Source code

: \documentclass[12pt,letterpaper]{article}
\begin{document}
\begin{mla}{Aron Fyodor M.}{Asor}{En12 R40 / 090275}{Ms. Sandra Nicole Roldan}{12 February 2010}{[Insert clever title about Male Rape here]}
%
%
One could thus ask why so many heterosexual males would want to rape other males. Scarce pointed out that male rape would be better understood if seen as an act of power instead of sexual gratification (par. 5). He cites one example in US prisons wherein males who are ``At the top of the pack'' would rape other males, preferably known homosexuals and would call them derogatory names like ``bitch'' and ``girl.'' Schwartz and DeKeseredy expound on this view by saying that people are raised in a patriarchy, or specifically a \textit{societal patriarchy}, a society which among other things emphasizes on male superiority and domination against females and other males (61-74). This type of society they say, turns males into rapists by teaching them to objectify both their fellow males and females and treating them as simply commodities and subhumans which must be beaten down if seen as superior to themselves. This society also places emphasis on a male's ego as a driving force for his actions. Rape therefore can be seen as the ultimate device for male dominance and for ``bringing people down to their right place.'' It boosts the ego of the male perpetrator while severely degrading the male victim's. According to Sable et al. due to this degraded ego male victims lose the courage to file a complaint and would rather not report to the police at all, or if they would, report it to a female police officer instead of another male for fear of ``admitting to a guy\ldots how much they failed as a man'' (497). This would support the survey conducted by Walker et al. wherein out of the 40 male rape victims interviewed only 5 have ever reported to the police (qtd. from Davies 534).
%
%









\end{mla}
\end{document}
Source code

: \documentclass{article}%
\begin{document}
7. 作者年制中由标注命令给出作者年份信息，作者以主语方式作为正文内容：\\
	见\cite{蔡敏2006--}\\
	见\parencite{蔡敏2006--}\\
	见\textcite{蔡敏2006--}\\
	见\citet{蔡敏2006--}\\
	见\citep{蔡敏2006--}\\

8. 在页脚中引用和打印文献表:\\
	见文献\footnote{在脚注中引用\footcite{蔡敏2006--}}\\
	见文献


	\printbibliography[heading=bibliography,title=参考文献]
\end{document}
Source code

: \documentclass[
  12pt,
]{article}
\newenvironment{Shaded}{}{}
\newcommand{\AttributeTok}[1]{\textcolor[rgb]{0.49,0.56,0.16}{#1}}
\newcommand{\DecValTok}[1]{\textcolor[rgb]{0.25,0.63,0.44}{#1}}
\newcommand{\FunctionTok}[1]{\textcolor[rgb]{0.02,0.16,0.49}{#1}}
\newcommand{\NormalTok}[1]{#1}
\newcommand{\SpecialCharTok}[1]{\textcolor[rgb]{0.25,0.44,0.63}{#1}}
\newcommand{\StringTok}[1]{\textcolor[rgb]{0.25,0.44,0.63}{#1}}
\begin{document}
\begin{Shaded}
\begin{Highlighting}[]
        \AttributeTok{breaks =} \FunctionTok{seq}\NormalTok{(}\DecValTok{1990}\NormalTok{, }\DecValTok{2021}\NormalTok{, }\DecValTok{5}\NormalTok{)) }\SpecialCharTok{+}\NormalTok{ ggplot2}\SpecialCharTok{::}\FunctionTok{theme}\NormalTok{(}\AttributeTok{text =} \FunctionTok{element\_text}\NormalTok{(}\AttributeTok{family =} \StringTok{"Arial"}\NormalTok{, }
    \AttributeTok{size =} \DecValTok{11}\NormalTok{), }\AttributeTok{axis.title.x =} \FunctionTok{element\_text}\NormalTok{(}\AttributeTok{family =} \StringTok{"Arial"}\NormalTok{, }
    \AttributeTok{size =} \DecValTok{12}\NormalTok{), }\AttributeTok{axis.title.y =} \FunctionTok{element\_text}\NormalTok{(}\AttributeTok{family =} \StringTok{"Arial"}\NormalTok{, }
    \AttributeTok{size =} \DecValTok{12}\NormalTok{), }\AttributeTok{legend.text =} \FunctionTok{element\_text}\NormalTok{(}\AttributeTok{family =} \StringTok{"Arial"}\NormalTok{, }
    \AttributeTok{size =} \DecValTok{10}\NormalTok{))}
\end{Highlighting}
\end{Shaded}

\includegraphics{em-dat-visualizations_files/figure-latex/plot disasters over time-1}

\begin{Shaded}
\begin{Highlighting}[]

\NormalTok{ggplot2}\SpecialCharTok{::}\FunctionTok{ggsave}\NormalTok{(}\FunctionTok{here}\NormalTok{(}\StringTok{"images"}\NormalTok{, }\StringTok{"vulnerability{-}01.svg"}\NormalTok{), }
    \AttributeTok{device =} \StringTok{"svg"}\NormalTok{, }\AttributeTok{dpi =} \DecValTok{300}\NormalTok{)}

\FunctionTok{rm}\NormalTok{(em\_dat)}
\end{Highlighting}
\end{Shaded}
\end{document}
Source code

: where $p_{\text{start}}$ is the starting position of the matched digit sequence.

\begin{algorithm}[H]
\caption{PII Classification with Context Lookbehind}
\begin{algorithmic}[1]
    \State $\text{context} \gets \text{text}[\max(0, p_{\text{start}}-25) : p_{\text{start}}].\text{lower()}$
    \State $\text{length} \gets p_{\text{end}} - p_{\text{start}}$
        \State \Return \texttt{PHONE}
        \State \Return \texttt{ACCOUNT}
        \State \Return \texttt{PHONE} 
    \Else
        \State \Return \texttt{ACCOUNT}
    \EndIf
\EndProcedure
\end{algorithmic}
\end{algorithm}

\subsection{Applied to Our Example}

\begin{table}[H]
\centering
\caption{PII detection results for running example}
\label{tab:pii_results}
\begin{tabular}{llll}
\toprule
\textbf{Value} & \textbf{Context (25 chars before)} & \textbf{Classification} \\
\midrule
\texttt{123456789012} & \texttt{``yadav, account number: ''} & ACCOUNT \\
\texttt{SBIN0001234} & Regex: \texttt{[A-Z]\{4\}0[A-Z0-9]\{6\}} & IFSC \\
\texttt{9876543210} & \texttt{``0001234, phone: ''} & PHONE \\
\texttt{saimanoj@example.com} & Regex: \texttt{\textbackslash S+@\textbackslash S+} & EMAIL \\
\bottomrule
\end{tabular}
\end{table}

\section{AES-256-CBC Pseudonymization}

Action item:
Your task is to quote all of the data word for word.

Final answer:
Source code

: \documentclass[12pt,letterpaper]{article}
\begin{document}
\begin{mla}{Aron Fyodor M.}{Asor}{En12 R40 / 090275}{Ms. Sandra Nicole Roldan}{12 February 2010}{[Insert clever title about Male Rape here]}
%
%
One could thus ask why so many heterosexual males would want to rape other males. Scarce pointed out that male rape would be better understood if seen as an act of power instead of sexual gratification (par. 5). He cites one example in US prisons wherein males who are ``At the top of the pack'' would rape other males, preferably known homosexuals and would call them derogatory names like ``bitch'' and ``girl.'' Schwartz and DeKeseredy expound on this view by saying that people are raised in a patriarchy, or specifically a \textit{societal patriarchy}, a society which among other things emphasizes on male superiority and domination against females and other males (61-74). This type of society they say, turns males into rapists by teaching them to objectify both their fellow males and females and treating them as simply commodities and subhumans which must be beaten down if seen as superior to themselves. This society also places emphasis on a male's ego as a driving force for his actions. Rape therefore can be seen as the ultimate device for male dominance and for ``bringing people down to their right place.'' It boosts the ego of the male perpetrator while severely degrading the male victim's. According to Sable et al. due to this degraded ego male victims lose the courage to file a complaint and would rather not report to the police at all, or if they would, report it to a female police officer instead of another male for fear of ``admitting to a guy\ldots how much they failed as a man'' (497). This would support the survey conducted by Walker et al. wherein out of the 40 male rape victims interviewed only 5 have ever reported to the police (qtd. from Davies 534).
%
%









\end{mla}
\end{document}
Source code

: \documentclass{article}%
\begin{document}
7. 作者年制中由标注命令给出作者年份信息，作者以主语方式作为正文内容：\\
	见\cite{蔡敏2006--}\\
	见\parencite{蔡敏2006--}\\
	见\textcite{蔡敏2006--}\\
	见\citet{蔡敏2006--}\\
	见\citep{蔡敏2006--}\\

8. 在页脚中引用和打印文献表:\\
	见文献\footnote{在脚注中引用\footcite{蔡敏2006--}}\\
	见文献


	\printbibliography[heading=bibliography,title=参考文献]
\end{document}
Source code

: \documentclass[
  12pt,
]{article}
\newenvironment{Shaded}{}{}
\newcommand{\AttributeTok}[1]{\textcolor[rgb]{0.49,0.56,0.16}{#1}}
\newcommand{\DecValTok}[1]{\textcolor[rgb]{0.25,0.63,0.44}{#1}}
\newcommand{\FunctionTok}[1]{\textcolor[rgb]{0.02,0.16,0.49}{#1}}
\newcommand{\NormalTok}[1]{#1}
\newcommand{\SpecialCharTok}[1]{\textcolor[rgb]{0.25,0.44,0.63}{#1}}
\newcommand{\StringTok}[1]{\textcolor[rgb]{0.25,0.44,0.63}{#1}}
\begin{document}
\begin{Shaded}
\begin{Highlighting}[]
        \AttributeTok{breaks =} \FunctionTok{seq}\NormalTok{(}\DecValTok{1990}\NormalTok{, }\DecValTok{2021}\NormalTok{, }\DecValTok{5}\NormalTok{)) }\SpecialCharTok{+}\NormalTok{ ggplot2}\SpecialCharTok{::}\FunctionTok{theme}\NormalTok{(}\AttributeTok{text =} \FunctionTok{element\_text}\NormalTok{(}\AttributeTok{family =} \StringTok{"Arial"}\NormalTok{, }
    \AttributeTok{size =} \DecValTok{11}\NormalTok{), }\AttributeTok{axis.title.x =} \FunctionTok{element\_text}\NormalTok{(}\AttributeTok{family =} \StringTok{"Arial"}\NormalTok{, }
    \AttributeTok{size =} \DecValTok{12}\NormalTok{), }\AttributeTok{axis.title.y =} \FunctionTok{element\_text}\NormalTok{(}\AttributeTok{family =} \StringTok{"Arial"}\NormalTok{, }
    \AttributeTok{size =} \DecValTok{12}\NormalTok{), }\AttributeTok{legend.text =} \FunctionTok{element\_text}\NormalTok{(}\AttributeTok{family =} \StringTok{"Arial"}\NormalTok{, }
    \AttributeTok{size =} \DecValTok{10}\NormalTok{))}
\end{Highlighting}
\end{Shaded}

\includegraphics{em-dat-visualizations_files/figure-latex/plot disasters over time-1}

\begin{Shaded}
\begin{Highlighting}[]

\NormalTok{ggplot2}\SpecialCharTok{::}\FunctionTok{ggsave}\NormalTok{(}\FunctionTok{here}\NormalTok{(}\StringTok{"images"}\NormalTok{, }\StringTok{"vulnerability{-}01.svg"}\NormalTok{), }
    \AttributeTok{device =} \StringTok{"svg"}\NormalTok{, }\AttributeTok{dpi =} \DecValTok{300}\NormalTok{)}

\FunctionTok{rm}\NormalTok{(em\_dat)}
\end{Highlighting}
\end{Shaded}
\end{document}
Source code

: where $p_{\text{start}}$ is the starting position of the matched digit sequence.

\begin{algorithm}[H]
\caption{PII Classification with Context Lookbehind}
\begin{algorithmic}[1]
    \State $\text{context} \gets \text{text}[\max(0, p_{\text{start}}-25) : p_{\text{start}}].\text{lower()}$
    \State $\text{length} \gets p_{\text{end}} - p_{\text{start}}$
        \State \Return \texttt{PHONE}
        \State \Return \texttt{ACCOUNT}
        \State \Return \texttt{PHONE} 
    \Else
        \State \Return \texttt{ACCOUNT}
    \EndIf
\EndProcedure
\end{algorithmic}
\end{algorithm}

\subsection{Applied to Our Example}

\begin{table}[H]
\centering
\caption{PII detection results for running example}
\label{tab:pii_results}
\begin{tabular}{llll}
\toprule
\textbf{Value} & \textbf{Context (25 chars before)} & \textbf{Classification} \\
\midrule
\texttt{123456789012} & \texttt{``yadav, account number: ''} & ACCOUNT \\
\texttt{SBIN0001234} & Regex: \texttt{[A-Z]\{4\}0[A-Z0-9]\{6\}} & IFSC \\
\texttt{9876543210} & \texttt{``0001234, phone: ''} & PHONE \\
\texttt{saimanoj@example.com} & Regex: \texttt{\textbackslash S+@\textbackslash S+} & EMAIL \\
\bottomrule
\end{tabular}
\end{table}

\section{AES-256-CBC Pseudonymization}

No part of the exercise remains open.